In practice, I have noticed little difference in a 1 foot / 1 ms change. You'll be fine.


----------



## mixello (Jul 30, 2007)

Otto,
Thank you for your quick reply.
My receiver doesn't have "distance" setting (read cheap).
I am getting BFD soon, so I was worry about delay. 
Another question: did anybody try to modify BFD power supply 120VAC to 12VDC, so that it can be used to equalize the car sub frequency response?
YS


----------



## brucek (Apr 11, 2006)

> I am getting BFD soon, so I was worry about delay


There will be a difference delay for each set of speakers that will be much more than the 1ms that the BFD offers. This would be a larger worry. If the rear speakers are at 4 feet from your listening position and the mains are 15 feet, that's a bit of a problem if the receiver doesn't have a distance control. I can't imagine they would sell a receiver today without that feature.

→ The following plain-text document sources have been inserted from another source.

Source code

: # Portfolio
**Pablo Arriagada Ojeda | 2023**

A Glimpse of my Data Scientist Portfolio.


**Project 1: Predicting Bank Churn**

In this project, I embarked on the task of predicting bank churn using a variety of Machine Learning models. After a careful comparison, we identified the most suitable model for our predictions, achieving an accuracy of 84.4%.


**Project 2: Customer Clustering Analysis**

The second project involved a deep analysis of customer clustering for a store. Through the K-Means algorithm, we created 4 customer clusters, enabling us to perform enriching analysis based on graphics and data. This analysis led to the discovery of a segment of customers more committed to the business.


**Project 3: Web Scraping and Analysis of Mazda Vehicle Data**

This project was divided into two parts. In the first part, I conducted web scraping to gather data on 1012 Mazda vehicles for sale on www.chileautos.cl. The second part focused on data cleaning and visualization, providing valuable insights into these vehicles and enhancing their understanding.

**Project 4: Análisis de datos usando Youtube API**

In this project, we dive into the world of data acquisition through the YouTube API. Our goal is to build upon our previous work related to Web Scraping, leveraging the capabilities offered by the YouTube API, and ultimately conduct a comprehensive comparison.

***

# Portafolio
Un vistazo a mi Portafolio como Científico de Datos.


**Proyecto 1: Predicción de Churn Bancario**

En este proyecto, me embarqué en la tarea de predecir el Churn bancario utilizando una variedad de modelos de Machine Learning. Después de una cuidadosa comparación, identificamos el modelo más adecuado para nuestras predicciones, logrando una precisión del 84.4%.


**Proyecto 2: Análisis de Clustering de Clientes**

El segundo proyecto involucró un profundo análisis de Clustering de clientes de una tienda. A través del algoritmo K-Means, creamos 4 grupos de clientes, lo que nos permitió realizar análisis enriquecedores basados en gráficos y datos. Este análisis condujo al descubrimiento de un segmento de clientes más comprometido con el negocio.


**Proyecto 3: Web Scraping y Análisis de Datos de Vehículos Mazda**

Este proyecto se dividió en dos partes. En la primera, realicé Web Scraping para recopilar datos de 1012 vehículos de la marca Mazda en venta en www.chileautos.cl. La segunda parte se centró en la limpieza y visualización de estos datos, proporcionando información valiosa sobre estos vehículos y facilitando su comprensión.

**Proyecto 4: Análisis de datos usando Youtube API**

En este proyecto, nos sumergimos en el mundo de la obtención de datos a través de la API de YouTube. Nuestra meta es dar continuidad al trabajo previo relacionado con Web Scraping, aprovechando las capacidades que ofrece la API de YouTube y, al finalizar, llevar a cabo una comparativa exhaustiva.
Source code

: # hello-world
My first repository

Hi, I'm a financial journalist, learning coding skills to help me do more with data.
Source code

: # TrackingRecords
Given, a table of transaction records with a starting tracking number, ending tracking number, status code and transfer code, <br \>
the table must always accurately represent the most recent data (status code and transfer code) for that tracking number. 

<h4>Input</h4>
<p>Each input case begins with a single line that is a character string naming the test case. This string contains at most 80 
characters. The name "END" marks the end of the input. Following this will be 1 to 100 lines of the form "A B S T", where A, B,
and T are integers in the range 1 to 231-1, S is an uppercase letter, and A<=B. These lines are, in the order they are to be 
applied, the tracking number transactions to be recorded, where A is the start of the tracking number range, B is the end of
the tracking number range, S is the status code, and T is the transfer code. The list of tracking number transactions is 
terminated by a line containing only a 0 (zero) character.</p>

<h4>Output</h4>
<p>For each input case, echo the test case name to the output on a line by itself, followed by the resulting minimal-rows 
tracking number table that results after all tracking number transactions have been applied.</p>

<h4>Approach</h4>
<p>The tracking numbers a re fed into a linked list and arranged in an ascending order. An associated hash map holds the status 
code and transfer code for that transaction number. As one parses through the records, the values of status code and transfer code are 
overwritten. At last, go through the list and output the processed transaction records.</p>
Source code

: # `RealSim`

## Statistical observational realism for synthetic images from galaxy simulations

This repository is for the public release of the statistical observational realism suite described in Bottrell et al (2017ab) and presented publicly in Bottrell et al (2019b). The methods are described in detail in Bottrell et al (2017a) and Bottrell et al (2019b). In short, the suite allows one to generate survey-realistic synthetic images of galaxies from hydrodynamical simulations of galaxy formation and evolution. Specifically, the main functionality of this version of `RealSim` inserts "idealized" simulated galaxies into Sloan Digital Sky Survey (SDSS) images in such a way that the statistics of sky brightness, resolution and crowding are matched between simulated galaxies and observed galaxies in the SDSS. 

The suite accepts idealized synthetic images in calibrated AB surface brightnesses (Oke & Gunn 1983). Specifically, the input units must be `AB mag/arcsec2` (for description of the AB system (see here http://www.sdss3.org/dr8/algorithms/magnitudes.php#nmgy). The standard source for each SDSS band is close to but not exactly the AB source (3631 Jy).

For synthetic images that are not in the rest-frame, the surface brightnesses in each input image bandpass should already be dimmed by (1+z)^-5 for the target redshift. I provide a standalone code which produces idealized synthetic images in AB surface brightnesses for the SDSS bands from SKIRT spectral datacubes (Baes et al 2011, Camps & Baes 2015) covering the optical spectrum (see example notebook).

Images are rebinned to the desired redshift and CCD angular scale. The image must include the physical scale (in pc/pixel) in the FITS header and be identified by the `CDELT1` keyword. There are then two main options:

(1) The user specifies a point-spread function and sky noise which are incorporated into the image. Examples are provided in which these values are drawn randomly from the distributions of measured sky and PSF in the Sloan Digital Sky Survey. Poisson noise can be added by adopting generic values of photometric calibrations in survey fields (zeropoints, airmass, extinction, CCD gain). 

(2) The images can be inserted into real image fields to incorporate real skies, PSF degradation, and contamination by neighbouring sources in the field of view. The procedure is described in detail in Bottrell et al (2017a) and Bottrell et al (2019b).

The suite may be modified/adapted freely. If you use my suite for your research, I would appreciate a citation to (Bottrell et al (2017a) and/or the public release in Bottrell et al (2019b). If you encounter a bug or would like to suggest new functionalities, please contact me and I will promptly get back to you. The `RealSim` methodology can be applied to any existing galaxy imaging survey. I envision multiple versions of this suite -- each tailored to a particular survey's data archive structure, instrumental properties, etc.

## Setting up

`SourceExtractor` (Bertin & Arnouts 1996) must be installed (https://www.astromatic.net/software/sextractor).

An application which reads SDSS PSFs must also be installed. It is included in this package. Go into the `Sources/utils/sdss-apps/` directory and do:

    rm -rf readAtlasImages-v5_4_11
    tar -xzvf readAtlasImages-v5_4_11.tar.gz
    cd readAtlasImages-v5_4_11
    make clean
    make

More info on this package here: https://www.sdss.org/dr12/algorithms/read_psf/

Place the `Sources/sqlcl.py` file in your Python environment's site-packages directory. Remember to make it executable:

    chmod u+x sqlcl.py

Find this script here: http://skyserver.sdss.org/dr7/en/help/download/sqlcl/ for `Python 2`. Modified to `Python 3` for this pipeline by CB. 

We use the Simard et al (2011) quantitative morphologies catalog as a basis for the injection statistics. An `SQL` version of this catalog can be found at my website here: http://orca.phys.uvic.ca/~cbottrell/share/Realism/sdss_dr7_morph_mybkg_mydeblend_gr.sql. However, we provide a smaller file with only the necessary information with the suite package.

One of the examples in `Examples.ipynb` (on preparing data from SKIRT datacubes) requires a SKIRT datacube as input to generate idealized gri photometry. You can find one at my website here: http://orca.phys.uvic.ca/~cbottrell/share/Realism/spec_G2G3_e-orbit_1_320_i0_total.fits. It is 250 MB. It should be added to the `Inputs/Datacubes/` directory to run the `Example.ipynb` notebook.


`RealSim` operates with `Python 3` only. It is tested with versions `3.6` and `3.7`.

> did anybody try to modify BFD power supply 120VAC to 12VDC, so that it can be used to equalize the car sub frequency response?


No, but you could simply use an inverter to produce the 120v from 12v. The BFD draws about the same current as a night light.....

brucek


----------



## Blaser (Aug 28, 2006)

brucek said:


> No, but you could simply use an inverter to produce the 120v from 12v. The BFD draws about the same current as a night light.....
> brucek


That's very interesting....how does this inverter look? can it be found at radioshack for example?
What about 220v? are there inverters to produce 220V from 12V?


----------



## brucek (Apr 11, 2006)

> That's very interesting....how does this inverter look? can it be found at radioshack for example?
> What about 220v? are there inverters to produce 220V from 12V?


They have small ones (75 watts) that plug into cigarette lighters like this and larger ones that are attached at the battery and can supply lots of power.

Yeah, they sell 220 volt ones...... see Google.

brucek


----------



## Wayne A. Pflughaupt (Apr 13, 2006)

You should be able to find one locally – I have one so I can use my laptop in the car. I think we got it at Walmart or Best Buy or someplace like that.

Regards,
Wayne


----------



## Buckster (Jul 30, 2006)

1 foot closer to compensate for the delay ?

is that definately right ? I thought it should be 1 foot further away ?!!


----------



## brucek (Apr 11, 2006)

> 1 foot closer to compensate for the delay ?
> 
> is that definately right ? I thought it should be 1 foot further away ?!!


The 1ms delay already is resulting in the sound being a foot further away. You want to remove that foot.


----------



## Buckster (Jul 30, 2006)

of course ! doh !

thanks for the reply


----------



## mojogoes (Feb 11, 2008)

My fronts are about 8 feet away and the sub about the same up front.............when i use the sr605's EQ it always sets my sub to 16 feet away is this because it see's the spl level of the sub too high.:scratch:


----------



## imbeaujp (Oct 20, 2007)

hello, what is your reciever/processor ? It seems verry strange that it does not have any delay or distance setting because it is a verry basic and essential fonction for sepakers integration.

For your subs I do not think that you will notice a 1 ms delay.


----------



## mojogoes (Feb 11, 2008)

mojogoes said:


> My fronts are about 8 feet away and the sub about the same up front.............when i use the sr605's EQ it always sets my sub to 16 feet away is this because it see's the spl level of the sub too high.:scratch:


Is this question an obvious one......i have recently had a fiddle with in the receiver programing and now the in dvd/film mode is now on par with the watching in normal tv/cd mode from a bass output level basis.....although dd/dts etc is always going to give a lot more response than an analog format.

I going to go through all the head scratching and setting up with all the usual equipment bfd/rew etc , but i only copied someones filter settings yesterday to see what a difference they may make given probably most of the room dimensions are know where near the same not to mention the difference in subs......................but what a difference its made , so given all these factors when the more correct filters are finally set it should sound very impressive.....hopefully next week i'll have some graphs to show to the guru's.


----------